Karena itu, sambungnya, perlu dilakukan evaluasi secara menyeluruh. Lebih-lebih asumsi harga minyak sudah melenceng jauh dari asumsi awal.
"Jika tidak segera dilakukan perubahan maka sudah pasti akan mengganggu performa dan kinerja pemerintah. Efeknya akan sampai pada terkoreksinya penerimaan negara secara signifikan. Sebab, pendapatan negara dari sektor perpajakan pasti terkoreksi," ujar pria asal Jawa Barat ini.
Ia juga mengatakan, pajak masih menjadi tulang punggung bangunan APBN 2016. Hampir 80 persen pendapatan negara berasal dari pajak atau sebesar Rp1.360 triliun. Sayangnya, realisasi penerimaan pajak hingga akhir triwulan I 2016 masih belum memenuhi harapan.

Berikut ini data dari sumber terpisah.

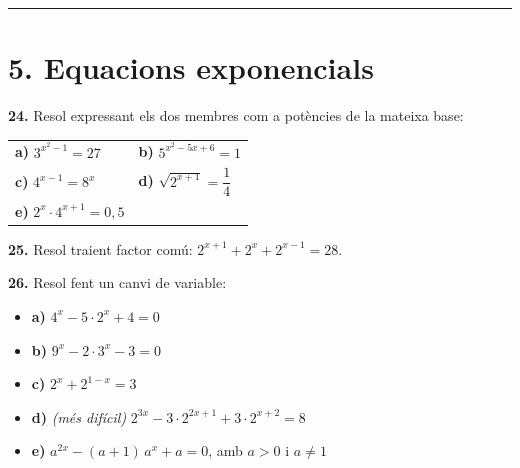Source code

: \documentclass[13pt,a4paper]{extarticle}
\begin{document}
\vspace{1mm}\hrule\vspace{3mm}

\section*{5. Equacions exponencials}

\par\noindent\begin{minipage}{\linewidth}
\textbf{24.} Resol expressant els dos membres com a potències de la mateixa base:\par


\begin{tabular}{@{}p{.46\linewidth}p{.46\linewidth}@{}}
\textbf{a)} $3^{x^2-1}=27$ & \textbf{b)} $5^{x^2-5x+6}=1$ \\[3pt]
\textbf{c)} $4^{x-1}=8^{x}$ & \textbf{d)} $\sqrt{2^{x+1}}=\dfrac{1}{4}$ \\[9pt]
\textbf{e)} $2^{x}\cdot 4^{x+1}=0{,}5$ &  \\[3pt]
\end{tabular}\par
\end{minipage}\par\vspace{1.6mm}
\par\noindent\begin{minipage}{\linewidth}
\textbf{25.} Resol traient factor comú: $2^{x+1}+2^{x}+2^{x-1}=28$.\par
\end{minipage}\par\vspace{1.6mm}
\par\noindent\begin{minipage}{\linewidth}
\textbf{26.} Resol fent un canvi de variable:\par

\begin{itemize}[leftmargin=0pt,itemsep=6pt,topsep=4pt,parsep=0pt,label={}]
\item \textbf{a)} $4^{x}-5\cdot 2^{x}+4=0$
\item \textbf{b)} $9^{x}-2\cdot 3^{x}-3=0$
\item \textbf{c)} $2^{x}+2^{1-x}=3$
\item \textbf{d)} \emph{(més difícil)} $2^{3x}-3\cdot 2^{2x+1}+3\cdot 2^{x+2}=8$
\item \textbf{e)} $a^{2x}-(a+1)\,a^{x}+a=0$, amb $a>0$ i $a\neq1$
\end{itemize}
\end{minipage}\par\vspace{1.6mm}
\end{document}
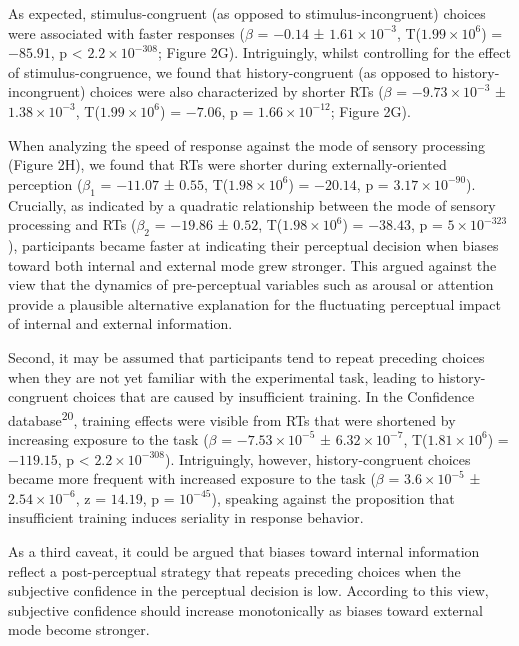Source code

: \documentclass[
]{article}
\begin{document}
As expected, stimulus-congruent (as opposed to stimulus-incongruent)
choices were associated with faster responses (\(\beta\) = \(-0.14\) ±
\(\ensuremath{1.61\times 10^{-3}}\),
T(\(\ensuremath{1.99\times 10^{6}}\)) = \(-85.91\), p < \(\ensuremath{2.2\times 10^{-308}}\); Figure
2G). Intriguingly, whilst controlling for the effect of
stimulus-congruence, we found that history-congruent (as opposed to
history-incongruent) choices were also characterized by shorter RTs
(\(\beta\) = \(\ensuremath{-9.73\times 10^{-3}}\) ±
\(\ensuremath{1.38\times 10^{-3}}\),
T(\(\ensuremath{1.99\times 10^{6}}\)) = \(-7.06\), p =
\(\ensuremath{1.66\times 10^{-12}}\); Figure 2G).

When analyzing the speed of response against the mode of sensory
processing (Figure 2H), we found that RTs were shorter during
externally-oriented perception (\(\beta_1\) = \(-11.07\) ± \(0.55\),
T(\(\ensuremath{1.98\times 10^{6}}\)) = \(-20.14\), p =
\(\ensuremath{3.17\times 10^{-90}}\)). Crucially, as indicated by a
quadratic relationship between the mode of sensory processing and RTs
(\(\beta_2\) = \(-19.86\) ± \(0.52\),
T(\(\ensuremath{1.98\times 10^{6}}\)) = \(-38.43\), p =
\(\ensuremath{5\times 10^{-323}}\)), participants became faster at
indicating their perceptual decision when biases toward both internal
and external mode grew stronger. This argued against the view that the
dynamics of pre-perceptual variables such as arousal or attention
provide a plausible alternative explanation for the fluctuating
perceptual impact of internal and external information.

Second, it may be assumed that participants tend to repeat preceding
choices when they are not yet familiar with the experimental task,
leading to history-congruent choices that are caused by insufficient
training. In the Confidence database\textsuperscript{20}, training
effects were visible from RTs that were shortened by increasing exposure
to the task (\(\beta\) = \(\ensuremath{-7.53\times 10^{-5}}\) ±
\(\ensuremath{6.32\times 10^{-7}}\),
T(\(\ensuremath{1.81\times 10^{6}}\)) = \(-119.15\), p < \(\ensuremath{2.2\times 10^{-308}}\)).
Intriguingly, however, history-congruent choices became more frequent
with increased exposure to the task (\(\beta\) =
\(\ensuremath{3.6\times 10^{-5}}\) ±
\(\ensuremath{2.54\times 10^{-6}}\), z = \(14.19\), p =
\(\ensuremath{10^{-45}}\)), speaking against the proposition that
insufficient training induces seriality in response behavior.

As a third caveat, it could be argued that biases toward internal
information reflect a post-perceptual strategy that repeats preceding
choices when the subjective confidence in the perceptual decision is
low. According to this view, subjective confidence should increase
monotonically as biases toward external mode become stronger.
\end{document}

"Hingga Februari 2016, realisasi penerimaan pajak baru mencapai Rp122,4 triliun. Idealnya, target penerimaan pajak pada triwulan I itu 25 persen dari target. Lalu, jika melihat pola yang selama ini berjalan, target penerimaan pajak di awal itu haruslah lebih besar. Sebagai misal, triwulan I 2015 mencapai 37,3 persen. Lalu, triwulan I 2014 mencapai 43,7 persen. Sementara itu triwulan I 2013 sebesar 41,5 persen," katanya.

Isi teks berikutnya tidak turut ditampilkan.